Capsular contracture is the main complication in postmastectomy tissue expander and implant breast reconstruction in patients requiring radiotherapy. There is evidence that the wingless signaling pathway plays a central role in the pathogenesis of fibroproliferation in fibromatosis and hyperplastic skin wounds, involving multiple linked events leading to up-regulation of target genes and fibroproliferation. Here, the authors tested their hypothesis that the wingless signaling pathway may also regulate radiotherapy-induced fibroproliferation in capsular tissue around expanders/implants in breast reconstruction.
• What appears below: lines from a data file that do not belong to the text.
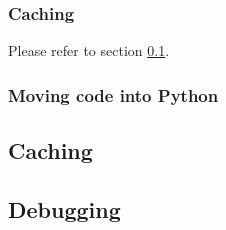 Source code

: \subsubsection{Caching}
\label{puttingItTogether.optimization.caching}

Please refer to section \ref{puttingItTogether.caching}.

\subsubsection{Moving code into Python}
\label{puttingItTogether.optimization.intoPython}


\subsection{Caching}
\label{puttingItTogether.caching}


\subsection{Debugging}
\label{puttingItTogether.debugging}




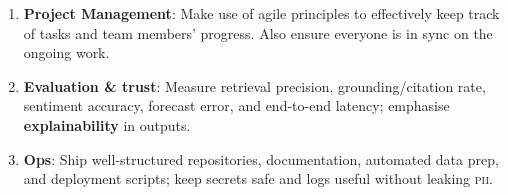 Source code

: \begin{enumerate}[label=(\alph*)]
  \item \textbf{Project Management}: Make use of agile principles to effectively keep track of tasks and team members' progress. Also ensure everyone is in sync on the ongoing work.
  \item \textbf{Evaluation \& trust}: Measure retrieval precision, grounding/citation rate, sentiment accuracy, forecast error, and end-to-end latency; emphasise \textbf{explainability} in outputs.
  \item \textbf{Ops}: Ship well-structured repositories, documentation, automated data prep, and deployment scripts; keep secrets safe and logs useful without leaking \textsc{pii}.
\end{enumerate}
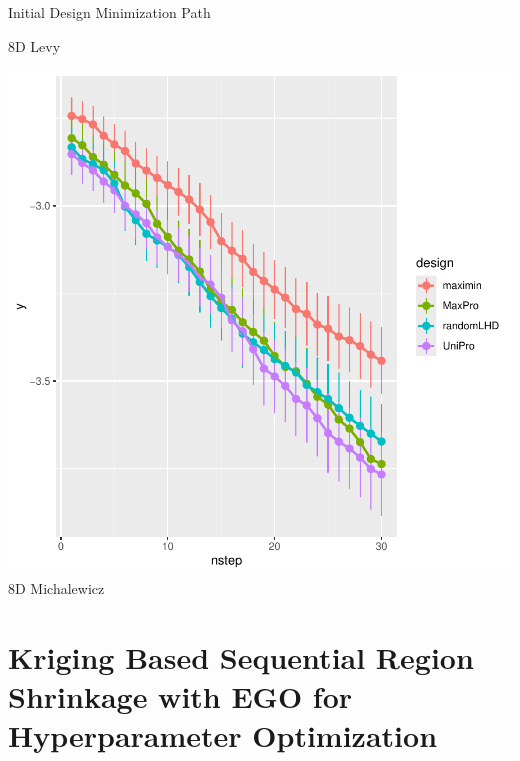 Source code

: \documentclass{beamer}
\begin{document}
\begin{frame}{Initial Design Minimization Path}
\begin{minipage}{0.32\textwidth}
\small {8D Levy}
\end{minipage}
\hfill
\begin{minipage}{0.32\textwidth}
\centering
\includegraphics[width=\textwidth]{../chapters/EGO/pdfs/michal8_lineplot1}
\small {8D Michalewicz}
\end{minipage}
\end{frame}




\section{Kriging Based Sequential Region Shrinkage with EGO for  Hyperparameter Optimization}

\end{document}

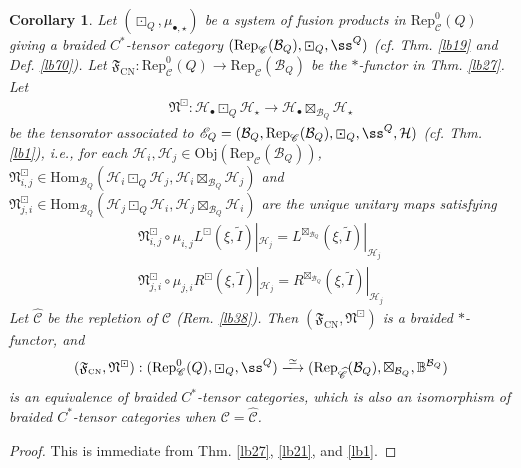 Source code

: \documentclass[11pt,b5paper,notitlepage]{article}
\theoremstyle{definition}
\theoremstyle{plain}
\newtheorem{co}[df]{Corollary}
\newcommand{\fk}{\mathfrak}
\newcommand{\mc}{\mathcal}
\newcommand{\wtd}{\widetilde}
\newcommand{\wht}{\widehat}
\newcommand{\Hom}{\mathrm{Hom}}
\newcommand{\Rep}{\mathrm{Rep}}
\newcommand{\scr}{\mathscr}
\newcommand{\mbb}{\mathbb}
\newcommand{\blt}{\bullet}
\newcommand{\Obj}{\mathrm{Obj}}
\newcommand{\CN}{{\scriptscriptstyle \mathrm{CN}}}
\numberwithin{equation}{section}
\begin{document}
\begin{co}\label{lb41}
Let $(\boxdot_Q,\mu_{\blt,\star})$ be a system of fusion products in $\Rep^0_{\scr C}(Q)$ giving a braided $C^*$-tensor category $(\Rep_{\scr C}(\mc B_Q),\boxdot_Q,\ss^Q)$ (cf. Thm. \ref{lb19} and Def. \ref{lb70}). Let $\fk F_\CN:\Rep^0_{\scr C}(Q)\rightarrow\Rep_{\scr C}(\mc B_Q)$ be the $*$-functor in Thm. \ref{lb27}. Let 
\begin{align*}
\fk N^\boxdot:\mc H_\blt\boxdot_Q\mc H_\star\rightarrow\mc H_\blt\boxtimes_{\mc B_Q}\mc H_\star
\end{align*}
be the tensorator associated to $\scr E_Q=(\mc B_Q,\Rep_{\scr C}(\mc B_Q),\boxdot_Q,\ss^Q,\mc H)$ (cf. Thm. \ref{lb1}), i.e., for each $\mc H_i,\mc H_j\in\Obj(\Rep_{\scr C}(\mc B_Q))$, $\fk N^\boxdot_{i,j}\in\Hom_{\mc B_Q}(\mc H_i\boxdot_Q\mc H_j,\mc H_i\boxtimes_{\mc B_Q}\mc H_j)$ and $\fk N^\boxdot_{j,i}\in\Hom_{\mc B_Q}(\mc H_j\boxdot_Q\mc H_i,\mc H_j\boxtimes_{\mc B_Q}\mc H_i)$ are the unique unitary maps satisfying
\begin{subequations}\label{eq32}
\begin{gather}
\fk N^\boxdot_{i,j}\circ \mu_{i,j}L^{\boxdot}(\xi,\wtd I)|_{\mc H_j}=L^{\boxtimes_{\mc B_Q}}(\xi,\wtd I)|_{\mc H_j}\\
\fk N^\boxdot_{j,i}\circ \mu_{j,i}R^{\boxdot}(\xi,\wtd I)|_{\mc H_j}=R^{\boxtimes_{\mc B_Q}}(\xi,\wtd I)|_{\mc H_j}
\end{gather}
\end{subequations}
Let $\wht{\scr C}$ be the repletion of $\scr C$ (Rem. \ref{lb38}). Then $(\fk F_\CN,\fk N^\boxdot)$ is a braided $*$-functor, and
\begin{align}\label{eq104}
(\fk F_\CN,\fk N^\boxdot):(\Rep_{\scr C}^0(Q),\boxdot_Q,\ss^Q)\xlongrightarrow{\simeq} (\Rep_{\wht{\scr C}}(\mc B_Q),\boxtimes_{\mc B_Q},\mbb B^{\mc B_Q})
\end{align}
is an equivalence of braided $C^*$-tensor categories, which is also an isomorphism of braided $C^*$-tensor categories when $\scr C=\wht{\scr C}$.
\end{co}



\begin{proof}
This is immediate from Thm. \ref{lb27}, \ref{lb21}, and \ref{lb1}.
\end{proof}
\end{document}
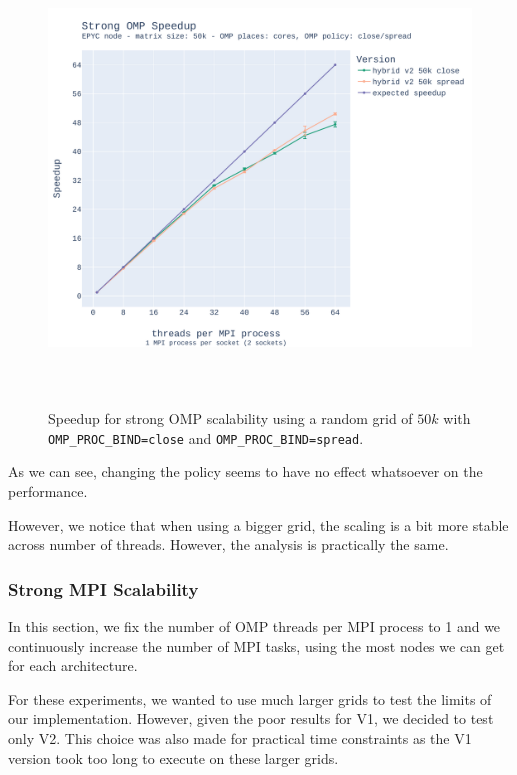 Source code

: \documentclass{report}
\begin{document}
\begin{figure}[H]
\centering
\includegraphics[width=14cm, height=12cm]{./images/strong_OMP_epyc_hybrid_grid_050k_speedup.pdf}
\caption{\label{fig:strongomp10kspeedupepyc}Speedup for strong OMP scalability using a random 
grid of $50k$ with \texttt{OMP\_PROC\_BIND=close} and \texttt{OMP\_PROC\_BIND=spread}. }
\end{figure}
As we can see, changing the policy seems to have no effect whatsoever on the 
performance. 

However, we notice that when using a bigger grid, the scaling is a bit more stable 
across number of threads. However, the analysis is practically the same.

\subsubsection{Strong MPI Scalability}

In this section, we fix the number of OMP threads per MPI process to 1 and we 
continuously increase the number of MPI tasks, using the most nodes we can get 
for each architecture. 

For these experiments, we wanted to use much larger grids to test the limits 
of our implementation. However, given the poor results for V1, we 
decided to test only V2. This choice was also made for practical time 
constraints as the V1 version took too long to execute on these larger grids. 
\end{document}
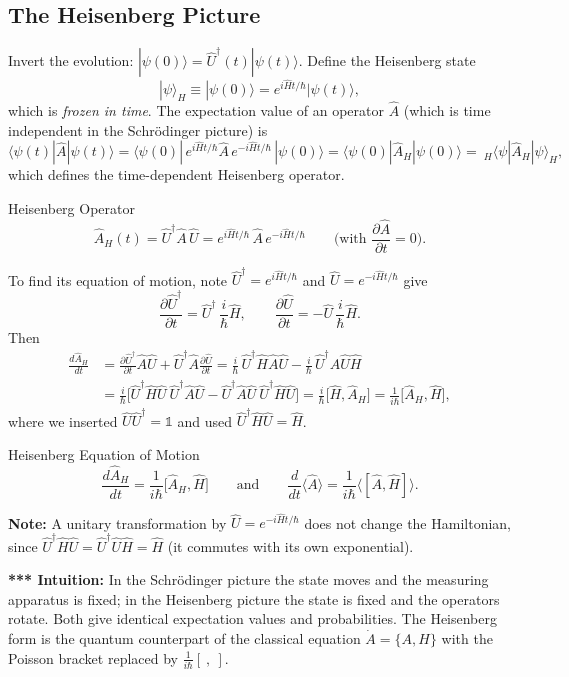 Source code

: \documentclass[11pt,a4paper]{article}
\begin{document}
\subsection{The Heisenberg Picture}
Invert the evolution: $|\psi(0)\rangle=\hat U^\dagger(t)|\psi(t)\rangle$. Define the Heisenberg state
\[
|\psi\rangle_H\equiv|\psi(0)\rangle=e^{i\hat Ht/\hbar}|\psi(t)\rangle ,
\]
which is \emph{frozen in time}. The expectation value of an operator $\hat A$ (which is time independent in the Schr\"odinger picture) is
\[
\langle\psi(t)|\hat A|\psi(t)\rangle=\langle\psi(0)|\,e^{i\hat Ht/\hbar}\hat A\,e^{-i\hat Ht/\hbar}\,|\psi(0)\rangle=\langle\psi(0)|\hat A_H|\psi(0)\rangle=\ _H\langle\psi|\hat A_H|\psi\rangle_H ,
\]
which defines the time-dependent Heisenberg operator.
\begin{thm}{Heisenberg Operator}
\[
\hat A_H(t)=\hat U^\dagger\hat A\,\hat U=e^{i\hat Ht/\hbar}\,\hat A\,e^{-i\hat Ht/\hbar}\qquad\Big(\text{with }\frac{\partial\hat A}{\partial t}=0\Big).
\]
\end{thm}
To find its equation of motion, note $\hat U^\dagger=e^{i\hat Ht/\hbar}$ and $\hat U=e^{-i\hat Ht/\hbar}$ give
\[
\frac{\partial\hat U^\dagger}{\partial t}=\hat U^\dagger\,\frac i\hbar\hat H,\qquad
\frac{\partial\hat U}{\partial t}=-\hat U\,\frac i\hbar\hat H .
\]
Then
\begin{align*}
\frac{d\hat A_H}{dt}&=\frac{\partial\hat U^\dagger}{\partial t}\hat A\hat U+\hat U^\dagger\hat A\frac{\partial\hat U}{\partial t}
=\frac i\hbar\,\hat U^\dagger\hat H\hat A\hat U-\frac i\hbar\,\hat U^\dagger\hat A\hat U\hat H\\
&=\frac i\hbar\Big[\hat U^\dagger\hat H\hat U\ \hat U^\dagger\hat A\hat U-\hat U^\dagger\hat A\hat U\ \hat U^\dagger\hat H\hat U\Big]
=\frac i\hbar\big[\hat H,\hat A_H\big]=\frac1{i\hbar}\big[\hat A_H,\hat H\big],
\end{align*}
where we inserted $\hat U\hat U^\dagger=\mathbb 1$ and used $\hat U^\dagger\hat H\hat U=\hat H$.
\begin{thm}{Heisenberg Equation of Motion}
\[
\frac{d\hat A_H}{dt}=\frac1{i\hbar}\big[\hat A_H,\hat H\big]\qquad\text{and}\qquad\frac d{dt}\langle\hat A\rangle=\frac1{i\hbar}\big\langle[\hat A,\hat H]\big\rangle .
\]
\end{thm}
\textbf{Note:} A unitary transformation by $\hat U=e^{-i\hat Ht/\hbar}$ does not change the Hamiltonian, since $\hat U^\dagger\hat H\hat U=\hat U^\dagger\hat U\hat H=\hat H$ (it commutes with its own exponential).

\textbf{*** Intuition:} In the Schr\"odinger picture the state moves and the measuring apparatus is fixed; in the Heisenberg picture the state is fixed and the operators rotate. Both give identical expectation values and probabilities. The Heisenberg form is the quantum counterpart of the classical equation $\dot A=\{A,H\}$ with the Poisson bracket replaced by $\frac1{i\hbar}[\ ,\ ]$.
\end{document}
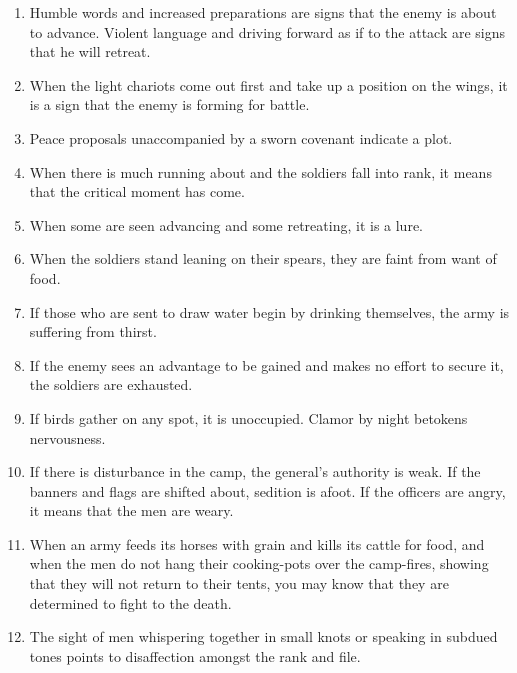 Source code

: \begin{enumerate}
  \item Humble words and increased preparations are signs that the
    enemy is about to advance. Violent language and driving forward as
    if to the attack are signs that he will retreat.

  \item When the light chariots come out first and take up a position
    on the wings, it is a sign that the enemy is forming for battle.

  \item Peace proposals unaccompanied by a sworn covenant indicate a
    plot.

  \item When there is much running about and the soldiers fall into
    rank, it means that the critical moment has come.

  \item When some are seen advancing and some retreating, it is a
    lure.

  \item When the soldiers stand leaning on their spears, they are
    faint from want of food.

  \item If those who are sent to draw water begin by drinking
    themselves, the army is suffering from thirst.

  \item If the enemy sees an advantage to be gained and makes no
    effort to secure it, the soldiers are exhausted.

  \item If birds gather on any spot, it is unoccupied. Clamor by night
    betokens nervousness.

  \item If there is disturbance in the camp, the general's authority
    is weak. If the banners and flags are shifted about, sedition is
    afoot. If the officers are angry, it means that the men are weary.

  \item When an army feeds its horses with grain and kills its cattle
    for food, and when the men do not hang their cooking-pots over the
    camp-fires, showing that they will not return to their tents, you
    may know that they are determined to fight to the death.

  \item The sight of men whispering together in small knots or
    speaking in subdued tones points to disaffection amongst the rank
    and file.


\end{enumerate}
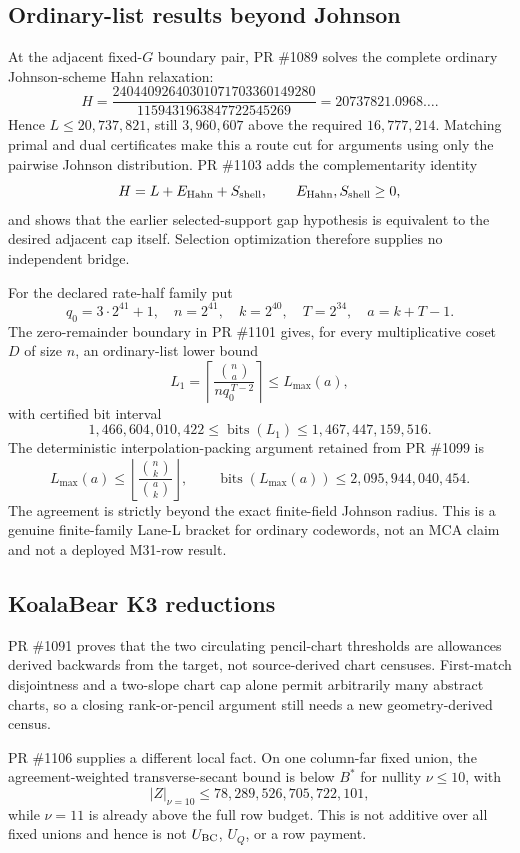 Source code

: \documentclass[11pt]{article}
\begin{document}
\subsection{Ordinary-list results beyond Johnson}

At the adjacent fixed-\(G\) boundary pair, PR \#1089 solves the complete
ordinary Johnson-scheme Hahn relaxation:
\[
 H=
 \frac{24044092640301071703360149280}
      {1159431963847722545269}
 =20737821.0968\ldots .
\]
Hence \(L\le20{,}737{,}821\), still \(3{,}960{,}607\) above the required
\(16{,}777{,}214\).  Matching primal and dual certificates make this a route
cut for arguments using only the pairwise Johnson distribution.  PR \#1103
adds the complementarity identity
\[
 H=L+E_{\rm Hahn}+S_{\rm shell},
 \qquad E_{\rm Hahn},S_{\rm shell}\ge0,
\]
and shows that the earlier selected-support gap hypothesis is equivalent to
the desired adjacent cap itself.  Selection optimization therefore supplies
no independent bridge.

For the declared rate-half family put
\[
 q_0=3\cdot2^{41}+1,\quad n=2^{41},\quad k=2^{40},
 \quad T=2^{34},\quad a=k+T-1.
\]
The zero-remainder boundary in PR \#1101 gives, for every multiplicative coset
\(D\) of size \(n\), an ordinary-list lower bound
\[
 L_1=
 \left\lceil
   \frac{\binom{n}{a}}{nq_0^{\,T-2}}
 \right\rceil
 \le L_{\max}(a),
\]
with certified bit interval
\[
 1{,}466{,}604{,}010{,}422
 \le \operatorname{bits}(L_1)
 \le1{,}467{,}447{,}159{,}516.
\]
The deterministic interpolation-packing argument retained from PR \#1099 is
\[
 L_{\max}(a)
 \le
 \left\lfloor
   \frac{\binom{n}{k}}{\binom{a}{k}}
 \right\rfloor,
 \qquad
 \operatorname{bits}(L_{\max}(a))
 \le2{,}095{,}944{,}040{,}454.
\]
The agreement is strictly beyond the exact finite-field Johnson radius.  This
is a genuine finite-family Lane-L bracket for ordinary codewords, not an MCA
claim and not a deployed M31-row result.

\subsection{KoalaBear K3 reductions}

PR \#1091 proves that the two circulating pencil-chart thresholds are
allowances derived backwards from the target, not source-derived chart
censuses.  First-match disjointness and a two-slope chart cap alone permit
arbitrarily many abstract charts, so a closing rank-or-pencil argument still
needs a new geometry-derived census.

PR \#1106 supplies a different local fact.  On one column-far fixed union, the
agreement-weighted transverse-secant bound is below \(B^*\) for nullity
\(\nu\le10\), with
\[
  |Z|_{\nu=10}\le78{,}289{,}526{,}705{,}722{,}101,
\]
while \(\nu=11\) is already above the full row budget.  This is not additive
over all fixed unions and hence is not \(U_{\rm BC}\), \(U_Q\), or a row
payment.
\end{document}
Biopsies of the periprosthetic capsule were obtained from patients undergoing bilateral expander breast reconstruction in which one side was radiated and the other side was not radiated. Capsular biopsies were snap-frozen and stored at -80 degrees C for Western blot assays to determine protein content of phospho-glycogen-synthase-kinase-3beta (phospho-GSK-3beta), total GSK-3beta, beta-catenin, cyclooxygenase-2 (COX-2), and collagen types I and III (n = three to five patients), normalized to beta-actin. Immunostaining for beta-catenin in radiated and nonradiated capsular tissue was also performed. Slides were scanned and analyzed using Zeiss Mirax Scan.

The following protein content levels were significantly (p < 0.01) increased in radiated capsule compared with nonradiated capsule: phospho-GSK-3beta (6.7-fold), total GSK-3beta (3.0-fold), beta-catenin (2.3-fold), COX-2 (2.8-fold), and collagen type I (1.6-fold) and type III (1.8-fold). Immunohistochemical staining demonstrated increased fibroblast cytosolic beta-catenin staining and evidence of beta-catenin nuclear translocation in radiated compared with nonradiated capsular tissue.

Results from this study highlight the importance of the wingless signaling pathway in the pathogenesis of radiation-induced fibroproliferation associated with capsular contracture in expander/implant breast reconstruction.